Translated by Pete Ferreira
Now, given the fact that we experience time where we experience movement, a decisive aporia surges, one on which Heidegger pushes to give his interpretation of the Aristotelian text a turn in the direction of his equation of being-there and temporality. The aporia arises from the fact that we can think of situations, such as that of darkness, in which our experience of the motion of bodies is interrupted. And one must then ask whether the experience of interrupted movement also interrupt our experience of time. Apparently not, because, as Aristotle explains (219 a 4-6), we still experience the movement of our mental states; that is, since the soul manifests itself as something that is moving, with it time is always manifested. Hence the additional aporia: If there were no soul, would time exist or not? (πότερον δὲ μὴ οὔσης ψυχῆς εἴη ἂν ὁ χρόνος ἢ οὔ, 224 a 21). Apparently not, because, as we have said, if time is the number of the movement, the soul is the entity that numbers it (223 a 25). The ontological place of time, Heidegger concludes his interpretation, is the soul.
This assigning of time to the soul as its ontological place might make it seem that time is something subjective. And this is contrary to what emerged from the interpretation of the phenomenon of intratemporality, in which we saw that time 'contains' and 'hugs' natural entities and things, and as such is objective, indeed the most objective of all the 'objects'. So, on the one hand it seems to be objectively present everywhere, in the heavens (ἐν οὐρανοί), at sea (ἐν θαλάσσῃ) and land (ἐν γει), that is everywhere (ἐν παντὶ), on the other hand it seems to be something of the soul (ψῡχή).

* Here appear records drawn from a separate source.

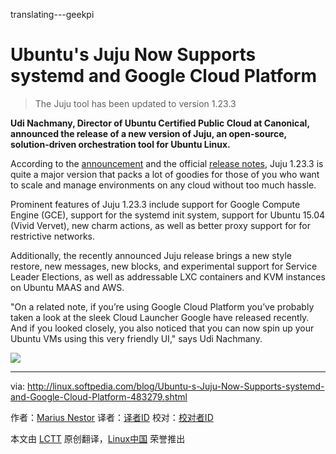 translating---geekpi

Ubuntu's Juju Now Supports systemd and Google Cloud Platform
================================================================================
> The Juju tool has been updated to version 1.23.3

**Udi Nachmany, Director of Ubuntu Certified Public Cloud at Canonical, announced the release of a new version of Juju, an open-source, solution-driven orchestration tool for Ubuntu Linux.**

According to the [announcement][1] and the official [release notes][2], Juju 1.23.3 is quite a major version that packs a lot of goodies for those of you who want to scale and manage environments on any cloud without too much hassle.

Prominent features of Juju 1.23.3 include support for Google Compute Engine (GCE), support for the systemd init system, support for Ubuntu 15.04 (Vivid Vervet), new charm actions, as well as better proxy support for for restrictive networks.

Additionally, the recently announced Juju release brings a new style restore, new messages, new blocks, and experimental support for Service Leader Elections, as well as addressable LXC containers and KVM instances on Ubuntu MAAS and AWS.

"On a related note, if you’re using Google Cloud Platform you’ve probably taken a look at the sleek Cloud Launcher Google have released recently. And if you looked closely, you also noticed that you can now spin up your Ubuntu VMs using this very friendly UI," says Udi Nachmany.

![](http://i1-news.softpedia-static.com/images/news2/Ubuntu-s-Juju-Now-Supports-systemd-and-Google-Cloud-Platform-483279-2.jpg)

--------------------------------------------------------------------------------

via: http://linux.softpedia.com/blog/Ubuntu-s-Juju-Now-Supports-systemd-and-Google-Cloud-Platform-483279.shtml

作者：[Marius Nestor][a]
译者：[译者ID](https://github.com/译者ID)
校对：[校对者ID](https://github.com/校对者ID)

本文由 [LCTT](https://github.com/LCTT/TranslateProject) 原创翻译，[Linux中国](https://linux.cn/) 荣誉推出

[a]:http://news.softpedia.com/editors/browse/marius-nestor
[1]:http://insights.ubuntu.com/2015/06/03/juju-support-for-google-cloud-platform/
[2]:https://jujucharms.com/docs/devel/reference-release-notes
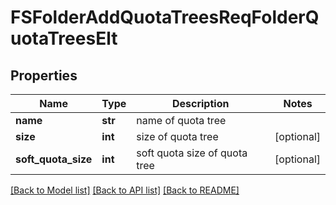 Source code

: # FSFolderAddQuotaTreesReqFolderQuotaTreesElt

## Properties
Name | Type | Description | Notes
------------ | ------------- | ------------- | -------------
**name** | **str** | name of quota tree | 
**size** | **int** | size of quota tree | [optional] 
**soft_quota_size** | **int** | soft quota size of quota tree | [optional] 

[[Back to Model list]](../README.md#documentation-for-models) [[Back to API list]](../README.md#documentation-for-api-endpoints) [[Back to README]](../README.md)


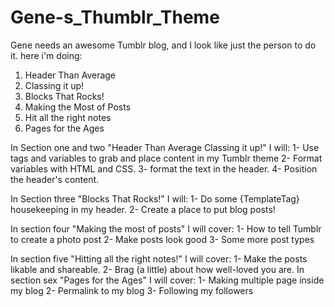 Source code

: # Gene-s_Thumblr_Theme

Gene needs an awesome Tumblr blog, and I look like just the person to do it.
here i'm doing:

1. Header Than Average
2. Classing it up!
3. Blocks That Rocks!
4. Making the Most of Posts
5. Hit all the right notes
6. Pages for the Ages

In Section one and two "Header Than Average Classing it up!" I will:
1- Use tags and variables to grab and place content in my Tumblr theme
2- Format variables with HTML and CSS.
3- format the text in the header.
4- Position the header's content.

In Section three "Blocks That Rocks!" I will:
1- Do some {TemplateTag} housekeeping in my header.
2- Create a place to put blog posts!

In section four "Making the most of posts" I will cover:
1- How to tell Tumblr to create a photo post
2- Make posts look good
3- Some more post types

In section five "Hitting all the right notes!" I will cover:
1- Make the posts likable and shareable.
2- Brag (a little) about how well-loved you are.
In section sex "Pages for the Ages" I will cover:
1- Making multiple page inside my blog
2- Permalink to my blog
3- Following my followers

In observing this (223 a 16-18), Aristotle captures an aporia from which comes the dichotomy between the subjective and the objective understanding of time, which was destined to cross the entire history of Western philosophy.

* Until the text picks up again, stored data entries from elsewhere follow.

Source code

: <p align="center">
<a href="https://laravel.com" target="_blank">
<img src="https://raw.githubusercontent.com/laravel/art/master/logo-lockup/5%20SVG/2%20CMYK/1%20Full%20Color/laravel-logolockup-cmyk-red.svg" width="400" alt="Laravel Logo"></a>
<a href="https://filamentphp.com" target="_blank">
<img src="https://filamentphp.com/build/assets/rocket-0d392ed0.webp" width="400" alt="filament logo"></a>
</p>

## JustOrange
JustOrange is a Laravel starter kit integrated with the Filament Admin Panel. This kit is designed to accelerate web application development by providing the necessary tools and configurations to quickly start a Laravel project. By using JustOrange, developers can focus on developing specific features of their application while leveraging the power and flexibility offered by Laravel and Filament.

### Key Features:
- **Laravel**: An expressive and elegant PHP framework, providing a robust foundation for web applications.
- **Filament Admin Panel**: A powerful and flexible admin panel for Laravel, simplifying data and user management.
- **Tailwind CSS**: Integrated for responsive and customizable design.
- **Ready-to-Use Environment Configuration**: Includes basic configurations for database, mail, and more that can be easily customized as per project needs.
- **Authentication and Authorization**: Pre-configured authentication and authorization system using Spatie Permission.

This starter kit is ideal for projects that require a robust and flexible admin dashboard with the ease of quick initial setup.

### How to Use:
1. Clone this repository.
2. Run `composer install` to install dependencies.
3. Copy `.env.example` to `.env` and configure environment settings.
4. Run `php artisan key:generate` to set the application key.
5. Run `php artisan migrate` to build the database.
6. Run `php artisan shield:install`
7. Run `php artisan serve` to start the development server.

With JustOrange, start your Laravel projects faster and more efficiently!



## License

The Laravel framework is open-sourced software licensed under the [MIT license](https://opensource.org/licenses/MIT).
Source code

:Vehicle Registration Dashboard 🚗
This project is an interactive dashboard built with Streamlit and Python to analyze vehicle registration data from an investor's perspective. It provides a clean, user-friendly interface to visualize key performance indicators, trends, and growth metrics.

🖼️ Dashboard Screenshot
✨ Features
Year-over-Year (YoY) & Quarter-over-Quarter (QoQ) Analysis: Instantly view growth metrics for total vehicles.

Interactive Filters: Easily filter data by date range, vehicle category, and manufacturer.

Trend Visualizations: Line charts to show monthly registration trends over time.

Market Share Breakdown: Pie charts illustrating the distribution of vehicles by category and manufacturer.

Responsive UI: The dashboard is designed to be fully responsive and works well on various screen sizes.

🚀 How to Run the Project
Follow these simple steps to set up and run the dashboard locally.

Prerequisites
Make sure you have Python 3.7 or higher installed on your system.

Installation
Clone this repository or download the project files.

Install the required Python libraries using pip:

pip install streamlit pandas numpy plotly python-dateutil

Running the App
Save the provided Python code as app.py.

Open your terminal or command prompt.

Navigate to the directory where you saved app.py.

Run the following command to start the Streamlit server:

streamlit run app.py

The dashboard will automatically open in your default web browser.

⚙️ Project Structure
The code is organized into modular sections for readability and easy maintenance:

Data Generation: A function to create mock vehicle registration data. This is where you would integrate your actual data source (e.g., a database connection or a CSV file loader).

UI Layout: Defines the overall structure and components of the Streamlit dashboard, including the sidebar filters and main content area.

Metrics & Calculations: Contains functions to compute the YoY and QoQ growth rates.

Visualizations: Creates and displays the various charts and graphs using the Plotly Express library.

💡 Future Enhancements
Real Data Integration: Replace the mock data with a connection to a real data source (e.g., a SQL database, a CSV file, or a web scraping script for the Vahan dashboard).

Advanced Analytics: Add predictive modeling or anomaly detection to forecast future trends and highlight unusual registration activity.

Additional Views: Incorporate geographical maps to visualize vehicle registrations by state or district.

Now, leveraging this fundamental aporia, Heidegger grafts onto the interpretation of the Aristotelian treatise on time his analysis of the ontological structure of being-there. In fact, from Heidegger's perspective, the problem of subjectivity or objectivity of time can be solved only clarifying the fundamental mode of being of that entity which numbers movement and that therefore it is the home of the experience of time, namely for Aristotle the soul (ψῡχή), for Heidegger being-there (Dasein).